Sé absorber los más impresionantes uppercuts del destino. Pocos, sí, pocos como yo. Este servidor. Estoy hecho de una extraña pasta.
Derroteros
La fresca y pimpante criatura uniose en matrimonio a Feliciatti tres largos años antes de prendarse de Valentina. Con él tuvo gemelos robustos. Dejose destinar para Feliciatti por su padre, a quien también su esposa había sido destinada por el suegro. De blanco frente al altar, con todos los permisos y plácemes familiares recibidos, sociales y religiosos otorgados, regodeose por vez primera imaginándose a solas con Feliciatti. Feliciatti, de exactamente el doble de su edad.
Espléndida ella por simple existencia, sin artificios, casi sin poses. Feliciatti, barnizado comerciante en comestibles, en cambio, ampuloso y plagado de latiguillos. Amante ponderable después de todo, lograba estremecerla. Los gemelos, como dije, robustos, nacieron sin dificultad.
El flechazo entre Valentina y la fresca y pimpante criatura prodújose en la fiesta donde descubrieron que la progenitora de Valentina, en su condición de obstétrica, había asistido a la progenitora de la progenitora de los gemelos en el parto en el que vio la luz.
Cuando la obstétrica enviudó, Feliciatti, por despecho, enterado de la incidencia de Valentina en su cónyuge, decide seducir a la obstétrica.

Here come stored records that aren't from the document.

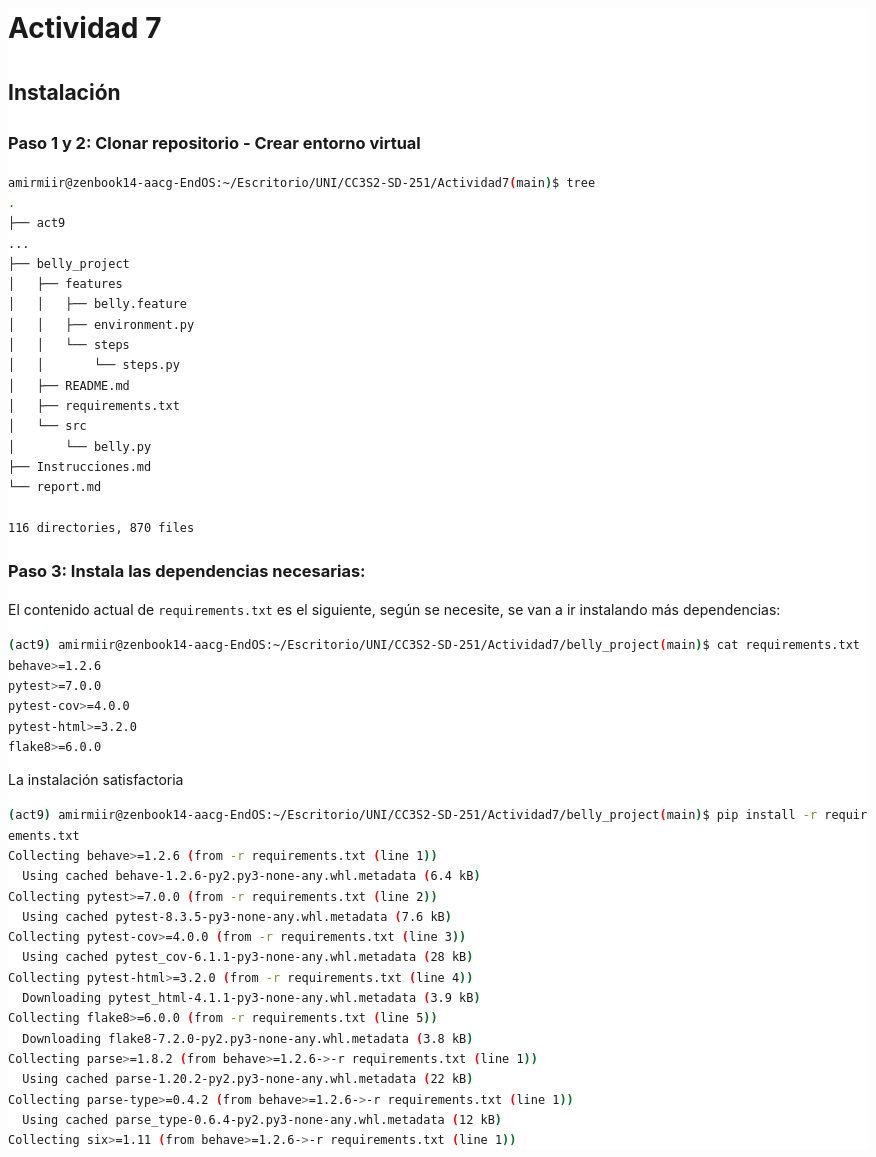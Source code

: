 # Actividad 7

## Instalación

### Paso 1 y 2: Clonar repositorio - Crear entorno virtual

```bash
amirmiir@zenbook14-aacg-EndOS:~/Escritorio/UNI/CC3S2-SD-251/Actividad7(main)$ tree
.
├── act9
...
├── belly_project
│   ├── features
│   │   ├── belly.feature
│   │   ├── environment.py
│   │   └── steps
│   │       └── steps.py
│   ├── README.md
│   ├── requirements.txt
│   └── src
│       └── belly.py
├── Instrucciones.md
└── report.md

116 directories, 870 files

```

### Paso 3: **Instala las dependencias necesarias**:

El contenido actual de `requirements.txt` es el siguiente, según se necesite, se van a ir instalando más dependencias:

```bash
(act9) amirmiir@zenbook14-aacg-EndOS:~/Escritorio/UNI/CC3S2-SD-251/Actividad7/belly_project(main)$ cat requirements.txt 
behave>=1.2.6
pytest>=7.0.0
pytest-cov>=4.0.0
pytest-html>=3.2.0
flake8>=6.0.0

```

La instalación satisfactoria

```bash
(act9) amirmiir@zenbook14-aacg-EndOS:~/Escritorio/UNI/CC3S2-SD-251/Actividad7/belly_project(main)$ pip install -r requirements.txt 
Collecting behave>=1.2.6 (from -r requirements.txt (line 1))
  Using cached behave-1.2.6-py2.py3-none-any.whl.metadata (6.4 kB)
Collecting pytest>=7.0.0 (from -r requirements.txt (line 2))
  Using cached pytest-8.3.5-py3-none-any.whl.metadata (7.6 kB)
Collecting pytest-cov>=4.0.0 (from -r requirements.txt (line 3))
  Using cached pytest_cov-6.1.1-py3-none-any.whl.metadata (28 kB)
Collecting pytest-html>=3.2.0 (from -r requirements.txt (line 4))
  Downloading pytest_html-4.1.1-py3-none-any.whl.metadata (3.9 kB)
Collecting flake8>=6.0.0 (from -r requirements.txt (line 5))
  Downloading flake8-7.2.0-py2.py3-none-any.whl.metadata (3.8 kB)
Collecting parse>=1.8.2 (from behave>=1.2.6->-r requirements.txt (line 1))
  Using cached parse-1.20.2-py2.py3-none-any.whl.metadata (22 kB)
Collecting parse-type>=0.4.2 (from behave>=1.2.6->-r requirements.txt (line 1))
  Using cached parse_type-0.6.4-py2.py3-none-any.whl.metadata (12 kB)
Collecting six>=1.11 (from behave>=1.2.6->-r requirements.txt (line 1))
```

Empieza la noche misma del velatorio del marido, y redondea la entusiasmante tarea, semanas después. Valentina y la destinada a Feliciatti festejaron el salpimentado romance.
Cristalizadas perduran más o menos así las cosas. Socios y barnizados comerciantes, habiendo adoptado con naturalidad los latiguillos alocutivos de su padre, los gemelos, hombres de bien, se mantienen indeclinablemente robustos y ampulosos.